Exercise goal:
Check each line below for "height" and say how many have it, with no other words.

[Stored items from a collection]
- Opening Delimiter -

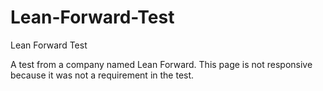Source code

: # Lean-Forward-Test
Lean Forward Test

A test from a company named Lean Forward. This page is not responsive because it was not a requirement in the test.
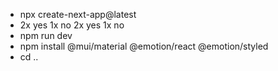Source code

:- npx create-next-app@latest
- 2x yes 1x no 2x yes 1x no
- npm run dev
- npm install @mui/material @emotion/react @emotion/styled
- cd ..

- Closing Delimiter -
- Opening Delimiter -

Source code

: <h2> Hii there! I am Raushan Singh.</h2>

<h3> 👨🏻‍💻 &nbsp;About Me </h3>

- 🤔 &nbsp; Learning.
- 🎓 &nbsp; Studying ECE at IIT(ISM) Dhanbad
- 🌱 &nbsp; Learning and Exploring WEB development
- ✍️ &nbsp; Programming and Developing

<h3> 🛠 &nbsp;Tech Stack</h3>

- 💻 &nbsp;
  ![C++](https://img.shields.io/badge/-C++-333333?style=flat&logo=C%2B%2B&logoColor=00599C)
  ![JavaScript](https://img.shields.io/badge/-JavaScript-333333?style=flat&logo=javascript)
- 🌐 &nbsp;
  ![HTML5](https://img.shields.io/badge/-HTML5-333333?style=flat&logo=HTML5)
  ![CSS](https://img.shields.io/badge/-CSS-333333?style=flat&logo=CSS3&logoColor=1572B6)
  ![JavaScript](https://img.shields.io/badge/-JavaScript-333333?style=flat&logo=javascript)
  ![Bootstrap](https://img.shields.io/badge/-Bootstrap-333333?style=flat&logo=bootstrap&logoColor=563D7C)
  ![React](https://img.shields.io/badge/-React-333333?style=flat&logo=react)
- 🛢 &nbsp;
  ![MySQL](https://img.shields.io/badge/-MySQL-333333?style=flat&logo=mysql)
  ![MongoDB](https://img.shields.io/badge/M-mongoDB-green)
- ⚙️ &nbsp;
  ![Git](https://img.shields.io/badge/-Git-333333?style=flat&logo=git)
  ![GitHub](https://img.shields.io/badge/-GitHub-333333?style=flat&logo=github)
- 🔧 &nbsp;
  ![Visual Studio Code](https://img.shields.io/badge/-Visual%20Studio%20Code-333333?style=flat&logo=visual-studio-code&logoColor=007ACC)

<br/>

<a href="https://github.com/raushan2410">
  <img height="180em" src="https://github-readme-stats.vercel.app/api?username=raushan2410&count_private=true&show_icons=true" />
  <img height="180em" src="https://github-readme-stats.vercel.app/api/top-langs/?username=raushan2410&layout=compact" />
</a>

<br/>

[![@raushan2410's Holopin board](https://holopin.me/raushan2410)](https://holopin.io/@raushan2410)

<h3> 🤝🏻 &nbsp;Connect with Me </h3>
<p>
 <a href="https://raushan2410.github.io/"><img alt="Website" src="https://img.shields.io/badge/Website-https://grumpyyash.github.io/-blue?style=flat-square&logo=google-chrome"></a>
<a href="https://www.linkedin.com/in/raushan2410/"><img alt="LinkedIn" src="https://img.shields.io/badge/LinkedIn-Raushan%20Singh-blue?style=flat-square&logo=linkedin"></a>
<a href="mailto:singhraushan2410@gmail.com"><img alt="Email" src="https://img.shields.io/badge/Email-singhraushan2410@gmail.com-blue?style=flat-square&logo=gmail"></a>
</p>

- Closing Delimiter -
- Opening Delimiter -

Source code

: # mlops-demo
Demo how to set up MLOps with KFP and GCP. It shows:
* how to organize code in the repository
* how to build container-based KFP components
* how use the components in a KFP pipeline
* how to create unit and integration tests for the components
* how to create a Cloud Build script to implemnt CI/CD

- Closing Delimiter -

Written response:
2